Batuan ignimbrit yang sudah menyatu (welded) di sisi jalan menuju Geosite Muara-Sibandang, terbentuk saat letusan Kaldera,Sibandang Gunung Toba 74,000 tahun lalu (Foto: BP Geosite Kaldera Toba)
Batuan ignimbrit yang sudah menyatu (welded) di sisi jalan menuju Geosite Muara-Sibandang, terbentuk saat letusan Kaldera,Sibandang Gunung Toba 74,000 tahun lalu (Foto: BP Geosite Kaldera Toba)

Umur batuan ignimbrit di Kaldera Toba itu secara spesifik menceritakan pada usia letusan Gunung Toba di masa lalu.
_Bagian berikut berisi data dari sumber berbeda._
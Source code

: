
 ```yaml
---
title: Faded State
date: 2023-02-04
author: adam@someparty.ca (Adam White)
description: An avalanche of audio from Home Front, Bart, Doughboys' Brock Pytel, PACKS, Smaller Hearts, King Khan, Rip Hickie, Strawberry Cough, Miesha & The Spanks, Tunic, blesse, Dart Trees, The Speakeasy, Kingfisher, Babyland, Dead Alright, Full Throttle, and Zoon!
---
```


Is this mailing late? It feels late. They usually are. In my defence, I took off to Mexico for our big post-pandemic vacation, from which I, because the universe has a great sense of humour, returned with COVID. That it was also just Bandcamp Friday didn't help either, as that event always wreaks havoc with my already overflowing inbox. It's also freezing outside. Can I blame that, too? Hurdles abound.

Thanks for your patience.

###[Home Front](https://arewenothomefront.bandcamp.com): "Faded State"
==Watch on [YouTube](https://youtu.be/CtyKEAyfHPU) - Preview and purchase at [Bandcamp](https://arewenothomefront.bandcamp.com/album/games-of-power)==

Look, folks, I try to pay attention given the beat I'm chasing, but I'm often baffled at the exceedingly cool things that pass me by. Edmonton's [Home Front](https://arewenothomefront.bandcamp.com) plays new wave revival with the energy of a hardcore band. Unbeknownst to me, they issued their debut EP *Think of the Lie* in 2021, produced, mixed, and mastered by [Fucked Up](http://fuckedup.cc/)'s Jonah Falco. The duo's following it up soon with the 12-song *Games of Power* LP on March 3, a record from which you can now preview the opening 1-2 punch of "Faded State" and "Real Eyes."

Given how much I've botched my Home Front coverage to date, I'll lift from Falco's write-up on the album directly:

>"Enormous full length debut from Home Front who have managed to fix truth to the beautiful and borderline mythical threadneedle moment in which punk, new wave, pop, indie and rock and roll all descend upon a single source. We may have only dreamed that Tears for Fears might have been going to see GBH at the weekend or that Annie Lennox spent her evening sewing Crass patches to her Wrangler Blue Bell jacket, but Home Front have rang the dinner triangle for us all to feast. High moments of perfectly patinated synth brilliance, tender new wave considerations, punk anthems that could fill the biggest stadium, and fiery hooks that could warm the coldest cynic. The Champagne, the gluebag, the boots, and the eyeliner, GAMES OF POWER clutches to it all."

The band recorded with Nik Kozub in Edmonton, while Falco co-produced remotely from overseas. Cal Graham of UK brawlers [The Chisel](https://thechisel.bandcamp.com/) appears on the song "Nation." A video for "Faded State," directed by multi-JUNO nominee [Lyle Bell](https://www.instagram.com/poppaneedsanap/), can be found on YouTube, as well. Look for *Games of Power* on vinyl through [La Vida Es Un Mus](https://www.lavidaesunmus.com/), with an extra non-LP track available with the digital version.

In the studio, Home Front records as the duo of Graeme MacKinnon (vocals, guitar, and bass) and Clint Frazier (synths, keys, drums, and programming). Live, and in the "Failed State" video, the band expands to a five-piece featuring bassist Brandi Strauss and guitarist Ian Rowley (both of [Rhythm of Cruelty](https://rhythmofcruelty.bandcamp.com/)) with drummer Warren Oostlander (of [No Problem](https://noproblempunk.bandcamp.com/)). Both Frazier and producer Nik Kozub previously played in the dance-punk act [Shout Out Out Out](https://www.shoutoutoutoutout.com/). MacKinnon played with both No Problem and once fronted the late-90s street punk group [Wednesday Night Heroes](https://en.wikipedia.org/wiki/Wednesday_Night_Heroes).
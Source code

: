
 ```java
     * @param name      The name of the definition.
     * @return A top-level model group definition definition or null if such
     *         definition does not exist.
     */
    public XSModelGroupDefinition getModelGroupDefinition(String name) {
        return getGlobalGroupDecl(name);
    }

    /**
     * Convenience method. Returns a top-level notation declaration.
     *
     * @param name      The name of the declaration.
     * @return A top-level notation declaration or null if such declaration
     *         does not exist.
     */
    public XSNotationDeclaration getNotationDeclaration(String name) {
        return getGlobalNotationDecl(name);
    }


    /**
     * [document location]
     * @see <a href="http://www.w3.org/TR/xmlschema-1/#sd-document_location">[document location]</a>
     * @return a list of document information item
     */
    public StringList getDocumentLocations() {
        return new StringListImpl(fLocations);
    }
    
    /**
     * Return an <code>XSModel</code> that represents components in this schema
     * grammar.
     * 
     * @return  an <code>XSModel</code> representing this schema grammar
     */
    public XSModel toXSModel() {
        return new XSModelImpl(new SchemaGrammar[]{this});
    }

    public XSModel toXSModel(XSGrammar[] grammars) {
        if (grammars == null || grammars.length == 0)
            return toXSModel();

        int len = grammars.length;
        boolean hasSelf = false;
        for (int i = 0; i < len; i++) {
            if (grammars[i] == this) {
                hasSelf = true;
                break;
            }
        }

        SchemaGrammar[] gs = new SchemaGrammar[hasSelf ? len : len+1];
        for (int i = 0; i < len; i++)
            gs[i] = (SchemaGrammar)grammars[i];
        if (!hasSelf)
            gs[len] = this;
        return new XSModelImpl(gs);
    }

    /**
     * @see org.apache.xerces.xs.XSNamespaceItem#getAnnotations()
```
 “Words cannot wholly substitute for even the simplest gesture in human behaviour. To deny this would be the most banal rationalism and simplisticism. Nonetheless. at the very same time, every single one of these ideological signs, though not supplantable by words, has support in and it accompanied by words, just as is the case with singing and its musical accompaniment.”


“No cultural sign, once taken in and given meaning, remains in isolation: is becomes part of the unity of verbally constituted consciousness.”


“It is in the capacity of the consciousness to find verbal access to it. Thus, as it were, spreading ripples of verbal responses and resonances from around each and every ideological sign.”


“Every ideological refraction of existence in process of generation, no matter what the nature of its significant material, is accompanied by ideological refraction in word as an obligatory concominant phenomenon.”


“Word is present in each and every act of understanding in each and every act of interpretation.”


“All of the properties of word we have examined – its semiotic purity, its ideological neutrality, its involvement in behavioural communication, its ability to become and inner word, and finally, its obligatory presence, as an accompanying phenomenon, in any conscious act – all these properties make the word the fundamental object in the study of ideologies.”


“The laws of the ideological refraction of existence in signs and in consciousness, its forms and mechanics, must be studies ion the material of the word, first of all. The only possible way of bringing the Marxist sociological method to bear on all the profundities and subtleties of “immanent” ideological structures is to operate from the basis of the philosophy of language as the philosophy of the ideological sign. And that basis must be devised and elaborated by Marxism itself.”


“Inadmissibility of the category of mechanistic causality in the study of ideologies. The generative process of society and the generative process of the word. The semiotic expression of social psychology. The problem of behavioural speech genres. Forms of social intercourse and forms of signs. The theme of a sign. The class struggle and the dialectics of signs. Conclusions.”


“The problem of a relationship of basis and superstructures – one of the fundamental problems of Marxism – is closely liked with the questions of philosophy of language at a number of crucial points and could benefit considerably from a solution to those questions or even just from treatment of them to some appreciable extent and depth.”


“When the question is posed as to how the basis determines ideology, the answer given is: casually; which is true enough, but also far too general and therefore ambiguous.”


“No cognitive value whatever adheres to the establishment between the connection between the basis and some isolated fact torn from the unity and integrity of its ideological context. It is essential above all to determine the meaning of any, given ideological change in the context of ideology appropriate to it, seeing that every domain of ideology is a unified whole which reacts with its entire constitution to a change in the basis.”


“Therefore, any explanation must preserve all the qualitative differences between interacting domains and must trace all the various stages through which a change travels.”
Sekurangnya sejauh ini menunjuk pada peristiwa letusan kedua (840,000 tahun lalu) di Kaldera Porsea dan letusan keempat (74,000 tahun lalu) di Kaldera Sibandang. 

Batuan tuff

Tuff terbentuk dari endapan abu vulkanik yang dimuntahkan Gunung Toba saat letusan pertama di Kaldera Haranggaol (1.3 juta tahun lalu), kedua di Kaldera Porsea (840,000 tahun lalu), ketiga di Kaldera Haranggaol lagi (501,000 tahun lalu), dan keempat di Kaldera Sibandang (74,000 tahun lalu).

Jelas bahwa umur batuan tuff itu menceritakan perkiraan waktu terjadinya masing-masing empat peristiwa letusan Gunung Toba. Karena itu usianya akan berbeda antara di dinding barat laut/utara, timur/tenggara,  selatan/baratdaya kaldera, dan Pulau Samosir. 

Batuan tuff di sekitar Gunung Pusukbuhit misalnya menjelaskan dengan baik peristiwa letusan 74,000 tahun lalu.  Untuk diketahui Gunung Pusukbuhit itu sejatinya adalah kubah lava yang terbentuk saat letusan keempat. Lava dan endapan debu di atasnya kemudian mengalami proses pembatuan. 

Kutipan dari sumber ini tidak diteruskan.